During his late-night interview with the Georgian Public Broadcaster, Prime Minister Irakli Kobakhidze reacted to the Venice Commission’s urgent opinion on the Foreign Agents Law, calling it “faltering” and accusing the Commission of “having rejected the professional dignity.” He also claimed that the Commission’s opinion is “full of absurd notes” and “lies” and lacks legal arguments.

In the same interview, PM Kobakhidze spoke about the need to present an education reform plan for the 2024 parliamentary elections, saying that many professors at the Tbilisi State University “are selected by political affiliation and lack sufficient qualification.” He also stressed that the higher education system needs qualitative transformation, accusing the Saakashvili-era education ministers of dismantling the education system and pursuing a pseudo-liberal ideology.

During the U.S. House of Representatives Committee on Foreign Affairs hearing on “The State of American Diplomacy in 2024: Global Instability, Budget Challenges, and Great Power Competition,” the U.S. Secretary of State Antony Blinken said he anticipates that the U.S. “will take actions” on Georgia’s recently passed Foreign Agents law. “I think it’s right out of Moscow’s playbook unfortunately, and I think it clearly counters the desire of the overwhelming majority of Georgians to move toward the EU and the EU integration,” said Secretary Blinken at the committee hearing.

On May 22, the McCain Institute, George W. Bush Institute, and Freedom House issued a strong-worded statement calling on the United States and its European allies “to immediately impose travel restrictions and financial sanctions against individuals responsible for undermining Georgia’s democratic development and Euro-Atlantic aspirations, including high-ranking Georgian Dream officials and their families.” The organizations also stress that Washington must stand with the people of Georgia “against the autocratic actions” of their government.

According to Radio Tavisupleba, a source told RFE/RL‘s Washington correspondent that the United States has information that “could destroy the reputation of representatives of the Georgian political elite.” The work on the MEGOBARI Act (Mobilizing and Enhancing Georgia’s Options for Building Accountability, Resilience, and Independence Act) has been going on for several months, as experts in the Congress expected that the ruling Georgian Dream party would try to re-introduce the bill, which was withdrawn last year amid protests, a member of the team working on the bill told the journalist of the Radio Liberty’s Washington Bureau on condition of anonymity, reported Radio Tavisupleba.

EU High Representative for Foreign Affairs and Security Policy Josep Borell reacted to the Venice Commission’s urgent opinion on Foreign Agents Law by calling on the Georgian authorities “to follow the recommendation in view of safeguarding the fundamental elements of Georgia’s democracy.”  

On May 22, the Lithuanian Seimas adopted a resolution, calling on the Georgian government to withdraw the Foreign Agents Law and urging the EU institutions to consider the possibility of response measures against the government if the President’s veto is overridden.
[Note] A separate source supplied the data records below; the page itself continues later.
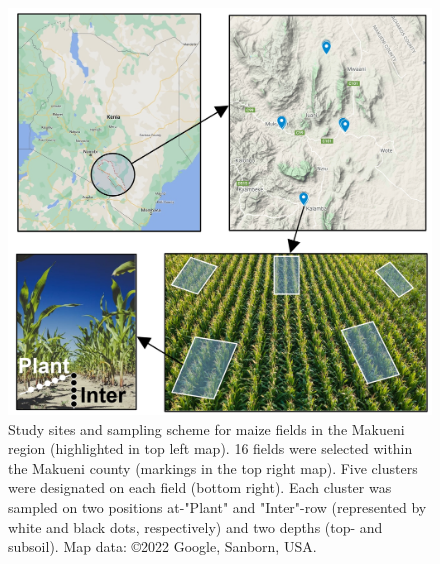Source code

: \begin{refsection}
\begin{figure}[b!]
\centering
\includegraphics[width=1\textwidth]{figures/kenya field sampling.jpg}
\decoRule
\captionsetup{labelfont=bf, justification=justified, singlelinecheck=false, width=1\textwidth}
\caption{Study sites and sampling scheme for maize fields in the Makueni region (highlighted in top left map). 16 fields were selected within the Makueni county (markings in the top right map). Five clusters were designated on each field (bottom right). Each cluster was sampled on two positions at-"Plant" and "Inter"-row (represented by white and black dots, respectively) and two depths (top- and subsoil). Map data: ©2022 Google, Sanborn, USA.}
\label{fig:Kenya_sampling}
\end{figure}



\end{refsection}
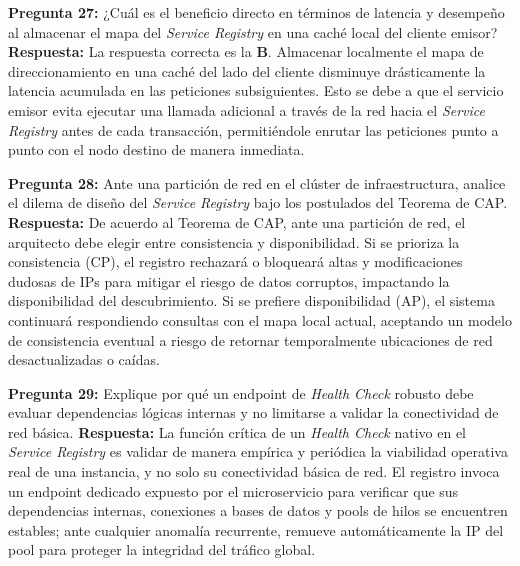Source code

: \vspace{4mm}

\noindent\textbf{Pregunta 27:} ¿Cuál es el beneficio directo en términos de latencia y desempeño al almacenar el mapa del \textit{Service Registry} en una caché local del cliente emisor?
\newline
\textbf{Respuesta:} La respuesta correcta es la \textbf{B}. Almacenar localmente el mapa de direccionamiento en una caché del lado del cliente disminuye drásticamente la latencia acumulada en las peticiones subsiguientes. Esto se debe a que el servicio emisor evita ejecutar una llamada adicional a través de la red hacia el \textit{Service Registry} antes de cada transacción, permitiéndole enrutar las peticiones punto a punto con el nodo destino de manera inmediata.

\vspace{4mm}

\noindent\textbf{Pregunta 28:} Ante una partición de red en el clúster de infraestructura, analice el dilema de diseño del \textit{Service Registry} bajo los postulados del Teorema de CAP.
\newline
\textbf{Respuesta:} De acuerdo al Teorema de CAP, ante una partición de red, el arquitecto debe elegir entre consistencia y disponibilidad. Si se prioriza la consistencia (CP), el registro rechazará o bloqueará altas y modificaciones dudosas de IPs para mitigar el riesgo de datos corruptos, impactando la disponibilidad del descubrimiento. Si se prefiere disponibilidad (AP), el sistema continuará respondiendo consultas con el mapa local actual, aceptando un modelo de consistencia eventual a riesgo de retornar temporalmente ubicaciones de red desactualizadas o caídas.

\vspace{4mm}

\noindent\textbf{Pregunta 29:} Explique por qué un endpoint de \textit{Health Check} robusto debe evaluar dependencias lógicas internas y no limitarse a validar la conectividad de red básica.
\newline
\textbf{Respuesta:} La función crítica de un \textit{Health Check} nativo en el \textit{Service Registry} es validar de manera empírica y periódica la viabilidad operativa real de una instancia, y no solo su conectividad básica de red. El registro invoca un endpoint dedicado expuesto por el microservicio para verificar que sus dependencias internas, conexiones a bases de datos y pools de hilos se encuentren estables; ante cualquier anomalía recurrente, remueve automáticamente la IP del pool para proteger la integridad del tráfico global.

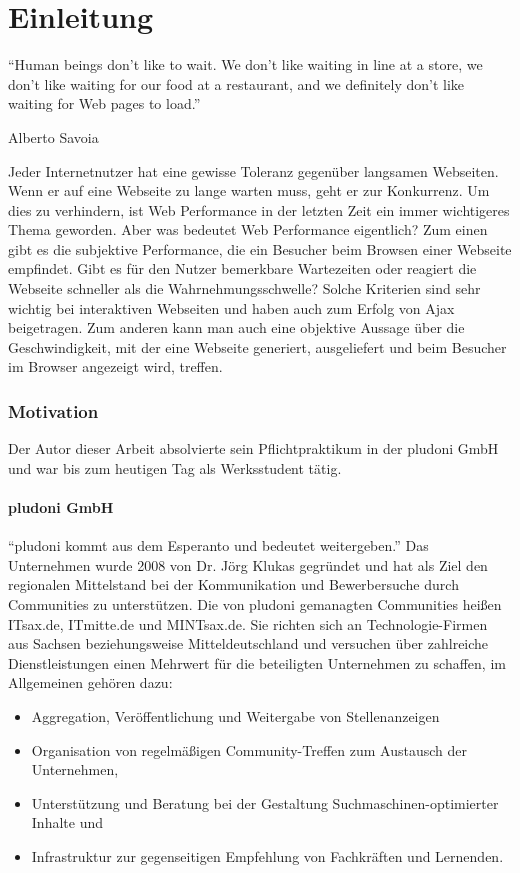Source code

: \part{Einleitung}
\epigraph{``Human beings don’t like to wait. We don’t like waiting in line at a store, we don’t like waiting for our food at a restaurant, and we definitely don’t like waiting for Web pages to load.''}{Alberto Savoia}

Jeder Internetnutzer hat eine gewisse Toleranz gegenüber langsamen Webseiten. Wenn er auf eine Webseite zu lange warten muss, geht er zur Konkurrenz. Um dies zu verhindern, ist Web Performance in der letzten Zeit ein immer wichtigeres Thema geworden. Aber was bedeutet Web Performance eigentlich? Zum einen gibt es die subjektive Performance, die ein Besucher beim Browsen einer Webseite empfindet. Gibt es für den Nutzer bemerkbare Wartezeiten oder reagiert die Webseite schneller als die Wahrnehmungsschwelle? Solche Kriterien sind sehr wichtig bei interaktiven Webseiten und haben auch zum Erfolg von Ajax beigetragen. Zum anderen kann man auch eine objektive Aussage über die Geschwindigkeit, mit der eine Webseite generiert, ausgeliefert und beim Besucher im Browser angezeigt wird, treffen. 
\label{sec:intro}
\section{Motivation}

Der Autor dieser Arbeit absolvierte sein Pflichtpraktikum in der pludoni GmbH und war bis zum heutigen Tag als Werksstudent tätig.
\subsection{pludoni GmbH}
“pludoni kommt aus dem Esperanto und bedeutet weitergeben.” Das Unternehmen wurde 2008 von Dr. Jörg Klukas gegründet und hat als Ziel den regionalen Mittelstand bei der Kommunikation und Bewerbersuche durch Communities zu unterstützen. Die von pludoni gemanagten Communities heißen ITsax.de, ITmitte.de und MINTsax.de. Sie richten sich an Technologie-Firmen aus Sachsen beziehungsweise Mitteldeutschland und versuchen über zahlreiche Dienstleistungen einen Mehrwert für die beteiligten Unternehmen zu schaffen, im Allgemeinen gehören dazu:

\begin{itemize}
 \item Aggregation, Veröffentlichung und Weitergabe von Stellenanzeigen
 \item Organisation von regelmäßigen Community-Treffen zum Austausch der Unternehmen,
 \item Unterstützung und Beratung bei der Gestaltung Suchmaschinen-optimierter Inhalte und
 \item Infrastruktur zur gegenseitigen Empfehlung von Fachkräften und Lernenden.
\end{itemize}

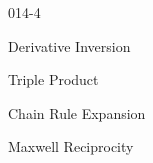\begin{mitframe}{014-4}

    
\begin{listone}
        
    \item Derivative Inversion
        
    \item Triple Product
         
    \item Chain Rule Expansion
    
    \item Maxwell Reciprocity
    
\end{listone}			

\end{mitframe}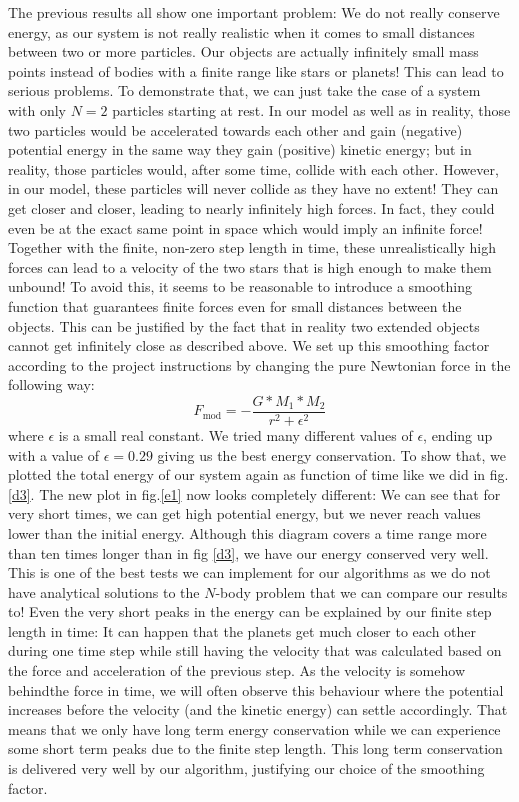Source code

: \documentclass[10pt,a4paper]{article}
\begin{document}
The previous results all show one important problem: We do not really conserve energy, as our system is not really realistic when it comes to small distances between two or more particles. Our objects are actually infinitely small mass points instead of bodies with a finite range like stars or planets! This can lead to serious problems. To demonstrate that, we can just take the case of a system with only $N=2$ particles starting at rest. In our model as well as in reality, those two particles would be accelerated towards each other and gain (negative) potential energy in the same way they gain (positive) kinetic energy; but in reality, those particles would, after some time, collide with each other. However, in our model, these particles will never collide as they have no extent! They can get closer and closer, leading to nearly infinitely high forces. In fact, they could even be at the exact same point in space which would imply an infinite force! Together with the finite, non-zero step length in time, these unrealistically high forces can lead to a velocity of the two stars that is high enough to make them unbound! To avoid this, it seems to be reasonable to introduce a smoothing function that guarantees finite forces even for small distances between the objects. This can be justified by the fact that in reality two extended objects cannot get infinitely close as described above. We set up this smoothing factor according to the project instructions by changing the pure Newtonian force in the following way:
\begin{equation}
F_\mathrm{mod}=-\frac{G*M_1*M_2}{r^2+\epsilon^2}
\end{equation}
where $\epsilon$ is a small real constant. We tried many different values of $\epsilon$, ending up with a value of $\epsilon=0.29$ giving us the best energy conservation. To show that, we plotted the total energy of our system again as function of time like we did in fig. \ref{d3}. The new plot in fig.\ref{e1} now looks completely different: We can see that for very short times, we can get high potential energy, but we never reach values lower than the initial energy. Although this diagram covers a time range more than ten times longer than in fig \ref{d3}, we have our energy conserved very well. This is one of the best tests we can implement for our algorithms as we do not have analytical solutions to the $N$-body problem that we can compare our results to! Even the very short peaks in the energy can be explained by our finite step length in time: It can happen that the planets get much closer to each other during one time step while still having the velocity that was calculated based on the force and acceleration of the previous step. As the velocity is somehow \glqq behind\grqq the force in time, we will often observe this behaviour where the potential increases before the velocity (and the kinetic energy) can settle accordingly. That means that we only have long term energy conservation while we can experience some short term peaks due to the finite step length. This long term conservation is delivered very well by our algorithm, justifying our choice of the smoothing factor.
\end{document}
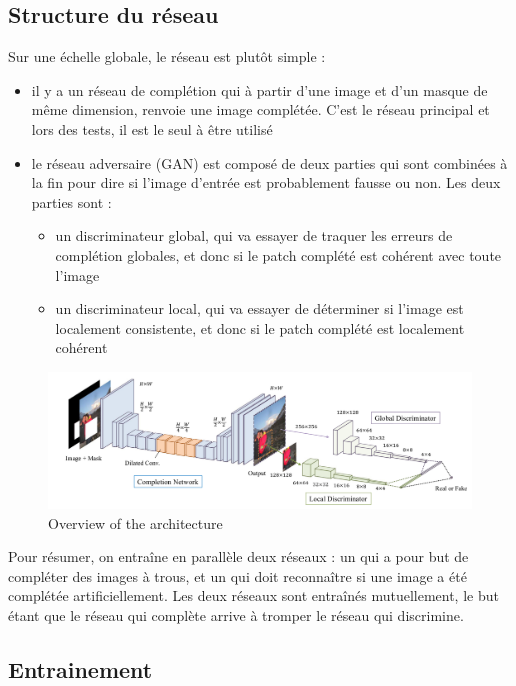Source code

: \documentclass[12pt]{article}
\begin{document}
\subsection{Structure du réseau}
Sur une échelle globale, le réseau est plutôt simple : 
\begin{itemize}
    \item il y a un réseau de complétion qui à partir d'une image et d'un masque de même dimension, renvoie une image complétée. C'est le réseau principal et lors des tests, il est le seul à être utilisé
    \item le réseau adversaire (GAN) est composé de deux parties qui sont combinées à la fin pour dire si l'image d'entrée est probablement fausse ou non. Les deux parties sont : 
    \begin{itemize}
        \item un discriminateur global, qui va essayer de traquer les erreurs de complétion globales, et donc si le patch complété est cohérent avec toute l'image
        \item un discriminateur local, qui va essayer de déterminer si l'image est localement consistente, et donc si le patch complété est localement cohérent
    \end{itemize}
\end{itemize}

\begin{figure}[H]
    \includegraphics[width=1.0\textwidth]{Images/network_overview.png}
    \caption{Overview of the architecture}
\end{figure}

Pour résumer, on entraîne en parallèle deux réseaux : un qui a pour
but de compléter des images à trous, et un qui doit reconnaître si une
image a été complétée artificiellement. Les deux réseaux sont entraînés mutuellement, le but étant que le réseau qui complète arrive à tromper le réseau qui discrimine.

\subsection{Entrainement}
\end{document}
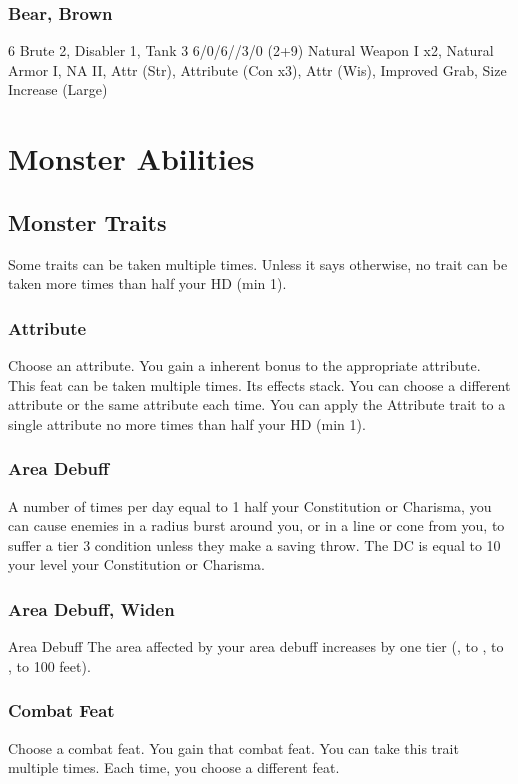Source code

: \subsubsection{Bear, Brown}
 6
 Brute 2, Disabler 1, Tank 3
 6/0/6//3/0
 (2+9) Natural Weapon I x2, Natural Armor I, NA II, Attr (Str), Attribute (Con x3), Attr (Wis), Improved Grab, Size Increase (Large)

\section{Monster Abilities}

\subsection{Monster Traits}
Some traits can be taken multiple times. Unless it says otherwise, no trait can be taken more times than half your HD (min 1).

\subsubsection{Attribute}
Choose an attribute.
\featben You gain a  inherent bonus to the appropriate attribute.
 This feat can be taken multiple times. Its effects stack. You can choose a different attribute or the same attribute each time. You can apply the Attribute trait to a single attribute no more times than half your HD (min 1).

\subsubsection{Area Debuff}
\featben A number of times per day equal to 1 \add half your Constitution or Charisma, you can cause enemies in a \areasmall radius burst around you, or in a \areamed line or cone from you, to suffer a tier 3 condition unless they make a saving throw. The DC is equal to 10 \add your level \add your Constitution or Charisma.

\subsubsection{Area Debuff, Widen}
\featpre Area Debuff
\featben The area affected by your area debuff increases by one tier (\areasmall, to \areamed, to \arealarge, to 100 feet).

\subsubsection{Combat Feat}
Choose a combat feat.
\featben You gain that combat feat.
 You can take this trait multiple times. Each time, you choose a different feat.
In its resolution, the deeply concerned parliament of Lithuania also stated that the law is “essentially equivalent to the Russian Federation’s ‘Foreign Agents Law’ and is incompatible with European values and democratic principles.”

The Financial Times reported that EU countries – Estonia, the Netherlands, Czechia, and Sweden – are pushing for discussion of sanctions against Georgia, including restrictive measures against Georgian Dream representatives who support the Foreign Agents Law at the EU Foreign Ministers’ meeting scheduled for May 27. The move is in response to the GD government’s defiant stance on its highly controversial Russian-inspired “foreign agents” law.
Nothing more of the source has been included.